There are a number of tools for controlling custom normals. Any tool that adjusts custom normals requires that autosmooth be enabled. I recommend setting autosmooth angle to 180 when messing about with custom normals, as there are circumstances where Blender can create custom normals for only some verts, leading to autosmoothing other verts.
While there are a number of ways to individually tune normals, I don't find that useful. It's too easy to screw things up, and you can easily have too many normals to be able to meaningfully tune. Thankfully, there are a lot of other great tools you can use to modify normals en masse.
Your first tool is a normal edit modifier, which can let you create custom normals from the position of some other object-- either radially from the position of that object, or parallel directional normals, from the origin to the object. These are useful for creating simple spherical or flat normals. You can tune the mix factor and limit with a vertex group. You can apply the modifier to write the custom normals, or leave the modifier live.
For more complicated normals, I'll generally use a data transfer modifier that copies the normals that I want from some other object. This lets me tune normals exactly how I want, but through the use of all of the mesh tools with which I'm familiar; I can easily visualize the normals, and with reasonable choices, I'll always get continuous, reasonable normals (unlike manually editing normals):
For this kind of task, nearest face interpolated is my preferred mapping. Again, I can limit with a vertex group; I can apply or leave live.

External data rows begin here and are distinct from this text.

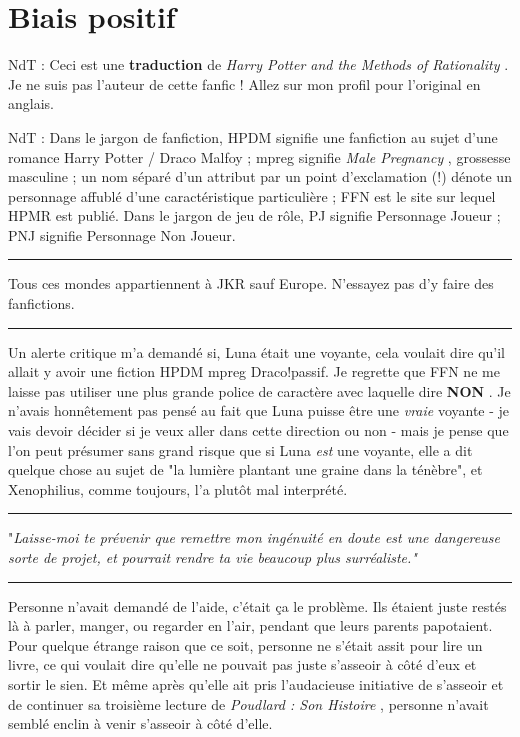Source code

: 
\chapter{Biais positif}

NdT : Ceci est une \textbf{traduction}  de \emph{Harry Potter and the Methods of Rationality} . Je ne suis pas l'auteur de cette fanfic ! Allez sur mon profil pour l'original en anglais.

NdT : Dans le jargon de fanfiction, HPDM signifie une fanfiction au sujet d'une romance Harry Potter / Draco Malfoy ; mpreg signifie \emph{Male Pregnancy} , grossesse masculine ; un nom séparé d'un attribut par un point d'exclamation (!) dénote un personnage affublé d'une caractéristique particulière ; FFN est le site sur lequel HPMR est publié. Dans le jargon de jeu de rôle, PJ signifie Personnage Joueur ; PNJ signifie Personnage Non Joueur.
\par\noindent\rule{\textwidth}{0.4pt}
Tous ces mondes appartiennent à JKR sauf Europe. N'essayez pas d'y faire des fanfictions.
\par\noindent\rule{\textwidth}{0.4pt}
Un alerte critique m'a demandé si, Luna était une voyante, cela voulait dire qu'il allait y avoir une fiction HPDM mpreg Draco!passif. Je regrette que FFN ne me laisse pas utiliser une plus grande police de caractère avec laquelle dire \textbf{NON} . Je n'avais honnêtement pas pensé au fait que Luna puisse être une \emph{vraie}  voyante - je vais devoir décider si je veux aller dans cette direction ou non - mais je pense que l'on peut présumer sans grand risque que si Luna \emph{est}  une voyante, elle a dit quelque chose au sujet de "la lumière plantant une graine dans la ténèbre", et Xenophilius, comme toujours, l'a plutôt mal interprété.
\par\noindent\rule{\textwidth}{0.4pt}
"\emph{Laisse-moi te prévenir que remettre mon ingénuité en doute est une dangereuse sorte de projet, et pourrait rendre ta vie beaucoup plus surréaliste."} 
\par\noindent\rule{\textwidth}{0.4pt}
Personne n'avait demandé de l'aide, c'était ça le problème. Ils étaient juste restés là à parler, manger, ou regarder en l'air, pendant que leurs parents papotaient. Pour quelque étrange raison que ce soit, personne ne s'était assit pour lire un livre, ce qui voulait dire qu'elle ne pouvait pas juste s'asseoir à côté d'eux et sortir le sien. Et même après qu'elle ait pris l'audacieuse initiative de s'asseoir et de continuer sa troisième lecture de \emph{Poudlard : Son Histoire} , personne n'avait semblé enclin à venir s'asseoir à côté d'elle.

Note that if the goal is use in a different renderer, you need to apply, and while live custom normals can fix a lot of topo problems, applied custom normals can't. However, it is relatively easy to recreate most live custom normals in a game engine shader if needed.
Sometimes I'll do a data transfer of normals, by topology, from a copy of the mesh:
Left to right: base Suzanne, Suzanne with data transferred normals, mesh edited Suzanne used as target of data transfer.
This is pretty much the nuke level of normal editing. I can create any normals I want, I can use any mesh editing tool I can dream up to create those normals, and I'm guaranteed smooth, mesh-appropriate normals.